(Requirement)
Report the number of lines in the entries below that include the word "produtos", and nothing else.

◆ ◆ ◆ ◆ ◆ ◆ ◆

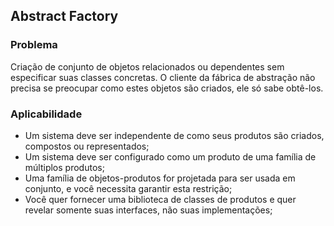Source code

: ## Abstract Factory

### Problema

Criação de conjunto de objetos relacionados ou dependentes sem especificar suas classes concretas.
O cliente da fábrica de abstração não precisa se preocupar como estes objetos são criados, ele só sabe obtê-los.

### Aplicabilidade

- Um sistema deve ser independente de como seus produtos são criados, compostos ou representados;
- Um sistema deve ser configurado como um produto de uma família de múltiplos produtos;
- Uma família de objetos-produtos for projetada para ser usada em conjunto, e você necessita garantir esta restrição;
- Você quer fornecer uma biblioteca de classes de produtos e quer revelar somente suas interfaces, não suas implementações;
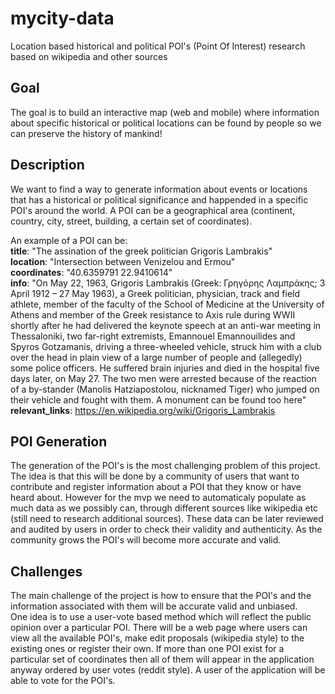# mycity-data
Location based historical and political POI's (Point Of Interest) research based on wikipedia and other sources

## Goal
The goal is to build an interactive map (web and mobile) where information about specific historical or political locations can be found by people so we can preserve the history of mankind!

## Description
We want to find a way to generate information about events or locations that has a historical or political significance and happended in a specific POI's around the world.
A POI can be a geographical area (continent, country, city, street, building, a certain set of coordinates).

An example of a POI can be:<br />
**title**: "The assination of the greek politician Grigoris Lambrakis"<br />
**location**: "Intersection between Venizelou and Ermou"<br />
**coordinates**: "40.6359791 22.9410614"<br />
**info**: "On May 22, 1963, Grigoris Lambrakis (Greek: Γρηγόρης Λαμπράκης; 3 April 1912 – 27 May 1963), a Greek politician, physician, track and field athlete, member of the faculty of the School of Medicine at the University of Athens and member of the Greek resistance to Axis rule during WWII shortly after he had delivered the keynote speech at an anti-war meeting in Thessaloniki, two far-right extremists, Emannouel Emannouilides and Spyros Gotzamanis, driving a three-wheeled vehicle, struck him with a club over the head in plain view of a large number of people and (allegedly) some police officers. He suffered brain injuries and died in the hospital five days later, on May 27. The two men were arrested because of the reaction of a by-stander (Manolis Hatziapostolou, nicknamed Tiger) who jumped on their vehicle and fought with them. A monument can be found too here"<br />
**relevant_links**: https://en.wikipedia.org/wiki/Grigoris_Lambrakis

## POI Generation
The generation of the POI's is the most challenging problem of this project. The idea is that this will be done by a community of users that want to contribute and register information about a POI that they know or have heard about. However for the mvp we need to automaticaly populate as much data as we possibly can, through different sources like wikipedia etc (still need to research additional sources). These data can be later reviewed and audited by users in order to check their validity and authenticity. As the community grows the POI's will become more accurate and valid. 


## Challenges
The main challenge of the project is how to ensure that the POI's and the information associated with them will be accurate valid and unbiased. <br />
One idea is to use a user-vote based method which will reflect the public opinion over a particular POI. There will be a web page where users can view all the available POI's, make edit proposals (wikipedia style) to the existing ones or register their own. If more than one POI exist for a particular set of coordinates then all of them will appear in the application anyway ordered by user votes (reddit style). A user of the application will be able to vote for the POI's.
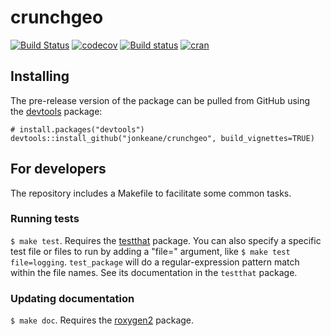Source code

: # crunchgeo

[![Build Status](https://travis-ci.org/jonkeane/crunchgeo.png?branch=master)](https://travis-ci.org/jonkeane/crunchgeo)  [![codecov](https://codecov.io/gh/jonkeane/crunchgeo/branch/master/graph/badge.svg)](https://codecov.io/gh/jonkeane/crunchgeo)
[![Build status](https://ci.appveyor.com/api/projects/status/njqhbd7ayy1vgp2k/branch/master?svg=true)](https://ci.appveyor.com/project/nealrichardson/crunchgeo/branch/master)
 [![cran](https://www.r-pkg.org/badges/version-last-release/crunchgeo)](https://cran.r-project.org/package=crunchgeo)

## Installing

<!-- If you're putting `crunchgeo` on CRAN, it can be installed with

    install.packages("crunchgeo") -->

The pre-release version of the package can be pulled from GitHub using the [devtools](https://github.com/hadley/devtools) package:

    # install.packages("devtools")
    devtools::install_github("jonkeane/crunchgeo", build_vignettes=TRUE)

## For developers

The repository includes a Makefile to facilitate some common tasks.

### Running tests

`$ make test`. Requires the [testthat](https://github.com/hadley/testthat) package. You can also specify a specific test file or files to run by adding a "file=" argument, like `$ make test file=logging`. `test_package` will do a regular-expression pattern match within the file names. See its documentation in the `testthat` package.

### Updating documentation

`$ make doc`. Requires the [roxygen2](https://github.com/klutometis/roxygen) package.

◆ ◆ ◆ ◆ ◆ ◆ ◆

(Solution for this task)
4